Once the line containing "- from neo4j" is found in the entries below, restate it and each following line word for word, stopping after the line containing "seed script text.".

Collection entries

○ ○ ○ ○ ○ ○ ○

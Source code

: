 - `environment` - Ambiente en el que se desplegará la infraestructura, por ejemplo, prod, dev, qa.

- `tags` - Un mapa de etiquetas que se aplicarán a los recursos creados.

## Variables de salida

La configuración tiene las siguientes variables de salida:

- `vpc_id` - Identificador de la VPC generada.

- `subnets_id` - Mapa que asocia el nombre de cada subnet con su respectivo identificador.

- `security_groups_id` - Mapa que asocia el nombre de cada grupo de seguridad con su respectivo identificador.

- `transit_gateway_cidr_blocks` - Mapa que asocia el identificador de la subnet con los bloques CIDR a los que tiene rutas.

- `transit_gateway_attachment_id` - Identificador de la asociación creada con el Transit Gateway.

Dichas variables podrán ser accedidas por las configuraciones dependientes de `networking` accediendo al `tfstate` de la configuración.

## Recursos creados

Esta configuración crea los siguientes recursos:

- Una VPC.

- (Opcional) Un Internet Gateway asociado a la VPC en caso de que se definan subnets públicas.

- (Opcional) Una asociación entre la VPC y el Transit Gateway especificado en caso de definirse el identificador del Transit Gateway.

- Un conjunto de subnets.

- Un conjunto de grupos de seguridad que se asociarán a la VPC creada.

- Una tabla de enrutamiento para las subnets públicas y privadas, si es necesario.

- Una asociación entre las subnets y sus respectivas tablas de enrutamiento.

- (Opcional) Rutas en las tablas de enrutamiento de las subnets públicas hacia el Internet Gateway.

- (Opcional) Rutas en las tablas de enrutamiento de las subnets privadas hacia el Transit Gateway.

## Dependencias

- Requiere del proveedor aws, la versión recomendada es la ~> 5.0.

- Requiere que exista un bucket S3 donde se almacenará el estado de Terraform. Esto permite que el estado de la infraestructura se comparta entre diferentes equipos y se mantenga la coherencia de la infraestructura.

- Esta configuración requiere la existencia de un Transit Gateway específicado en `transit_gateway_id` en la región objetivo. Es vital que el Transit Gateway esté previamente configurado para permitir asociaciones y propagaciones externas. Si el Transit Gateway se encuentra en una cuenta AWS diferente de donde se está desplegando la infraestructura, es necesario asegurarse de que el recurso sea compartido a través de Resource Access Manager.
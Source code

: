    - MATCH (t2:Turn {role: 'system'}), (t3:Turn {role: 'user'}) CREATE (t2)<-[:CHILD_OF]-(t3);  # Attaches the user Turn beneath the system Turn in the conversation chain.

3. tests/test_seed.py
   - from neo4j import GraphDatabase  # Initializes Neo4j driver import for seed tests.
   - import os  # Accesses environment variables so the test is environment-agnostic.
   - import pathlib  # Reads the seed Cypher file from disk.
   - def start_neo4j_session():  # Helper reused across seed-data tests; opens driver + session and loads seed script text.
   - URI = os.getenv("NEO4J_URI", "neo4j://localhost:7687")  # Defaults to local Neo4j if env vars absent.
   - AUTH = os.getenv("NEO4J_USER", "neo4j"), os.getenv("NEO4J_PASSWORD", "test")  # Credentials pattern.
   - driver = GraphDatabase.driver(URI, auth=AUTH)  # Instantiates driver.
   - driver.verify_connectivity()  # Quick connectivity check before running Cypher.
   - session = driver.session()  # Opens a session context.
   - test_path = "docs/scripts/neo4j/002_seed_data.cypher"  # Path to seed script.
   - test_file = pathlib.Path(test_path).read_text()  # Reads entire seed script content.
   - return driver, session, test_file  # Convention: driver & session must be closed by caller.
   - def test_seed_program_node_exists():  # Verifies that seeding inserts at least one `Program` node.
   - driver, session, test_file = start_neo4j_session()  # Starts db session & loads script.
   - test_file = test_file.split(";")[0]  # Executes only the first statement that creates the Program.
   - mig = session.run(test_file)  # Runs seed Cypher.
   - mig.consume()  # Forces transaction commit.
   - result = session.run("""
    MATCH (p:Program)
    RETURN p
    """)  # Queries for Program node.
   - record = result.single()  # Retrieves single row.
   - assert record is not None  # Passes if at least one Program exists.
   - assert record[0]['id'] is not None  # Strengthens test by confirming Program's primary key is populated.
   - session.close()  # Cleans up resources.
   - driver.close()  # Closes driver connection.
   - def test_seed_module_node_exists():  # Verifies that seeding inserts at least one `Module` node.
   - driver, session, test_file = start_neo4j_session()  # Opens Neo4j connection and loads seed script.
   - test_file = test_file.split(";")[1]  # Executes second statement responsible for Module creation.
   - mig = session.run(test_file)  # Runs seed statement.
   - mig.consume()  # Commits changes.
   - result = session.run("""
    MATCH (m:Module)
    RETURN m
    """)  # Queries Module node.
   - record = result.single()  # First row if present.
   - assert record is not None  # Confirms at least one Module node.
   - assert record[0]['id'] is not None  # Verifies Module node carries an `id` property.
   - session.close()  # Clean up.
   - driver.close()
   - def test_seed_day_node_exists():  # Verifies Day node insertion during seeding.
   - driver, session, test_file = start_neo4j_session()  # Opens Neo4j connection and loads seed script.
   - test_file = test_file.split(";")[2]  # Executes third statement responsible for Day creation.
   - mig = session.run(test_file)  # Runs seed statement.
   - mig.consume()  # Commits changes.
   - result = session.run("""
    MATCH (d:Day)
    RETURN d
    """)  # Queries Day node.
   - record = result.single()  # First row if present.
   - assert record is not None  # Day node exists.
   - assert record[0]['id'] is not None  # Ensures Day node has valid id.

○ ○ ○ ○ ○ ○ ○

ANSWER TO THE EXERCISE:
   - from neo4j import GraphDatabase  # Initializes Neo4j driver import for seed tests.
   - import os  # Accesses environment variables so the test is environment-agnostic.
   - import pathlib  # Reads the seed Cypher file from disk.
   - def start_neo4j_session():  # Helper reused across seed-data tests; opens driver + session and loads seed script text.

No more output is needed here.